:: Problem to work on ::
No pictures are to be included when the entries below are reproduced exactly.

:: Input records ::
+ + + + +

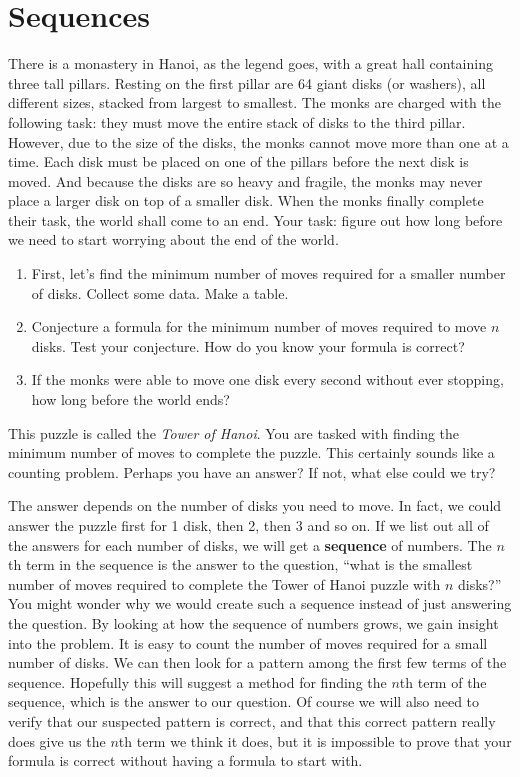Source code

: \documentclass[11pt,]{book}
\newcommand{\terminology}[1]{\textbf{#1}}
\theoremstyle{ptxplainnotitle}
\theoremstyle{ptxplaintitle}
\theoremstyle{ptxdefinitionnotitle}
\theoremstyle{ptxdefinitiontitle}
\theoremstyle{ptxdefinitionnotitle}
\theoremstyle{ptxdefinitiontitle}
\theoremstyle{ptxdefinitionnotitle}
\theoremstyle{ptxdefinitiontitle}
\theoremstyle{ptxdefinitiontitlenonumber}
\theoremstyle{ptxdefinitiontitlenonumber}
\numberwithin{equation}{chapter}
\begin{document}
\chapter[{Sequences}]{Sequences}\label{ch_sequences}
\begin{investigation}\label{investigation-1}
\hypertarget{p-16}{}%
There is a monastery in Hanoi, as the legend goes, with a great hall containing three tall pillars. Resting on the first pillar are 64 giant disks (or washers), all different sizes, stacked from largest to smallest. The monks are charged with the following task: they must move the entire stack of disks to the third pillar. However, due to the size of the disks, the monks cannot move more than one at a time. Each disk must be placed on one of the pillars before the next disk is moved. And because the disks are so heavy and fragile, the monks may never place a larger disk on top of a smaller disk. When the monks finally complete their task, the world shall come to an end. Your task: figure out how long before we need to start worrying about the end of the world. %
\begin{enumerate}
\item\hypertarget{li-1}{}\hypertarget{p-17}{}%
First, let's find the minimum number of moves required for a smaller number of disks. Collect some data. Make a table.%
\item\hypertarget{li-2}{}\hypertarget{p-18}{}%
Conjecture a formula for the minimum number of moves required to move \(n\) disks. Test your conjecture. How do you know your formula is correct?%
\item\hypertarget{li-3}{}\hypertarget{p-19}{}%
If the monks were able to move one disk every second without ever stopping, how long before the world ends?%
\end{enumerate}
%
\end{investigation}
\hypertarget{p-20}{}%
This puzzle is called the \emph{Tower of Hanoi}. You are tasked with finding the minimum number of moves to complete the puzzle. This certainly sounds like a counting problem. Perhaps you have an answer? If not, what else could we try?%
\par
\hypertarget{p-21}{}%
The answer depends on the number of disks you need to move. In fact, we could answer the puzzle first for 1 disk, then 2, then 3 and so on. If we list out all of the answers for each number of disks, we will get a \terminology{sequence} of numbers. The \(n\)th term in the sequence is the answer to the question, ``what is the smallest number of moves required to complete the Tower of Hanoi puzzle with \(n\) disks?'' You might wonder why we would create such a sequence instead of just answering the question. By looking at how the sequence of numbers grows, we gain insight into the problem. It is easy to count the number of moves required for a small number of disks. We can then look for a pattern among the first few terms of the sequence. Hopefully this will suggest a method for finding the \(n\)th term of the sequence, which is the answer to our question. Of course we will also need to verify that our suspected pattern is correct, and that this correct pattern really does give us the \(n\)th term we think it does, but it is impossible to prove that your formula is correct without having a formula to start with.%
\end{document}
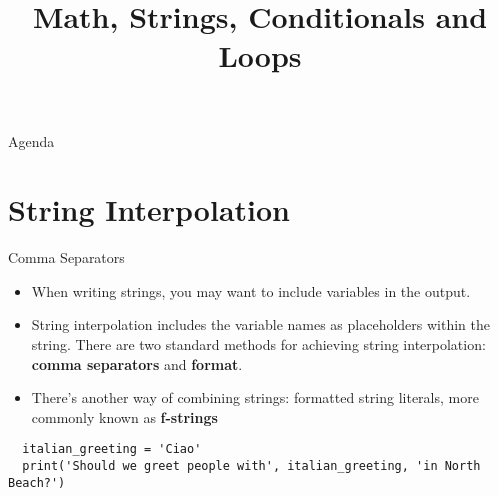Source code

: \documentclass[../main.tex]{subfiles}
\title{Math, Strings, Conditionals and Loops}
\begin{document}
\begin{frame}
  \maketitle
\end{frame}


\begin{frame}{Agenda}
  \tableofcontents
\end{frame}



\section{String Interpolation}
\label{sec:string-interpolation}

\begin{frame}[fragile]{Comma Separators}
  \begin{itemize} \parskip3mm \justifying
  \item   When writing strings, you may want to include variables in the output.
  \item String interpolation includes the variable names as placeholders within the string. There are two standard methods for achieving string interpolation: \textbf{comma separators} and \textbf{format}.
  \item There’s another way of combining strings: \alert{formatted string literals}, more commonly known as \textbf{f-strings}
  \end{itemize}

\begin{lstlisting}
  italian_greeting = 'Ciao'
  print('Should we greet people with', italian_greeting, 'in North Beach?')
\end{lstlisting}
\end{frame}
\end{document}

+ + + + +

:: Answer for the task ::
Source code

: \documentclass[11pt,]{book}
\newcommand{\terminology}[1]{\textbf{#1}}
\theoremstyle{ptxplainnotitle}
\theoremstyle{ptxplaintitle}
\theoremstyle{ptxdefinitionnotitle}
\theoremstyle{ptxdefinitiontitle}
\theoremstyle{ptxdefinitionnotitle}
\theoremstyle{ptxdefinitiontitle}
\theoremstyle{ptxdefinitionnotitle}
\theoremstyle{ptxdefinitiontitle}
\theoremstyle{ptxdefinitiontitlenonumber}
\theoremstyle{ptxdefinitiontitlenonumber}
\numberwithin{equation}{chapter}
\begin{document}
\chapter[{Sequences}]{Sequences}\label{ch_sequences}
\begin{investigation}\label{investigation-1}
\hypertarget{p-16}{}%
There is a monastery in Hanoi, as the legend goes, with a great hall containing three tall pillars. Resting on the first pillar are 64 giant disks (or washers), all different sizes, stacked from largest to smallest. The monks are charged with the following task: they must move the entire stack of disks to the third pillar. However, due to the size of the disks, the monks cannot move more than one at a time. Each disk must be placed on one of the pillars before the next disk is moved. And because the disks are so heavy and fragile, the monks may never place a larger disk on top of a smaller disk. When the monks finally complete their task, the world shall come to an end. Your task: figure out how long before we need to start worrying about the end of the world. %
\begin{enumerate}
\item\hypertarget{li-1}{}\hypertarget{p-17}{}%
First, let's find the minimum number of moves required for a smaller number of disks. Collect some data. Make a table.%
\item\hypertarget{li-2}{}\hypertarget{p-18}{}%
Conjecture a formula for the minimum number of moves required to move \(n\) disks. Test your conjecture. How do you know your formula is correct?%
\item\hypertarget{li-3}{}\hypertarget{p-19}{}%
If the monks were able to move one disk every second without ever stopping, how long before the world ends?%
\end{enumerate}
%
\end{investigation}
\hypertarget{p-20}{}%
This puzzle is called the \emph{Tower of Hanoi}. You are tasked with finding the minimum number of moves to complete the puzzle. This certainly sounds like a counting problem. Perhaps you have an answer? If not, what else could we try?%
\par
\hypertarget{p-21}{}%
The answer depends on the number of disks you need to move. In fact, we could answer the puzzle first for 1 disk, then 2, then 3 and so on. If we list out all of the answers for each number of disks, we will get a \terminology{sequence} of numbers. The \(n\)th term in the sequence is the answer to the question, ``what is the smallest number of moves required to complete the Tower of Hanoi puzzle with \(n\) disks?'' You might wonder why we would create such a sequence instead of just answering the question. By looking at how the sequence of numbers grows, we gain insight into the problem. It is easy to count the number of moves required for a small number of disks. We can then look for a pattern among the first few terms of the sequence. Hopefully this will suggest a method for finding the \(n\)th term of the sequence, which is the answer to our question. Of course we will also need to verify that our suspected pattern is correct, and that this correct pattern really does give us the \(n\)th term we think it does, but it is impossible to prove that your formula is correct without having a formula to start with.%
\end{document}
Source code

: \documentclass[../main.tex]{subfiles}
\title{Math, Strings, Conditionals and Loops}
\begin{document}
\begin{frame}
  \maketitle
\end{frame}


\begin{frame}{Agenda}
  \tableofcontents
\end{frame}



\section{String Interpolation}
\label{sec:string-interpolation}

\begin{frame}[fragile]{Comma Separators}
  \begin{itemize} \parskip3mm \justifying
  \item   When writing strings, you may want to include variables in the output.
  \item String interpolation includes the variable names as placeholders within the string. There are two standard methods for achieving string interpolation: \textbf{comma separators} and \textbf{format}.
  \item There’s another way of combining strings: \alert{formatted string literals}, more commonly known as \textbf{f-strings}
  \end{itemize}

\begin{lstlisting}
  italian_greeting = 'Ciao'
  print('Should we greet people with', italian_greeting, 'in North Beach?')
\end{lstlisting}
\end{frame}
\end{document}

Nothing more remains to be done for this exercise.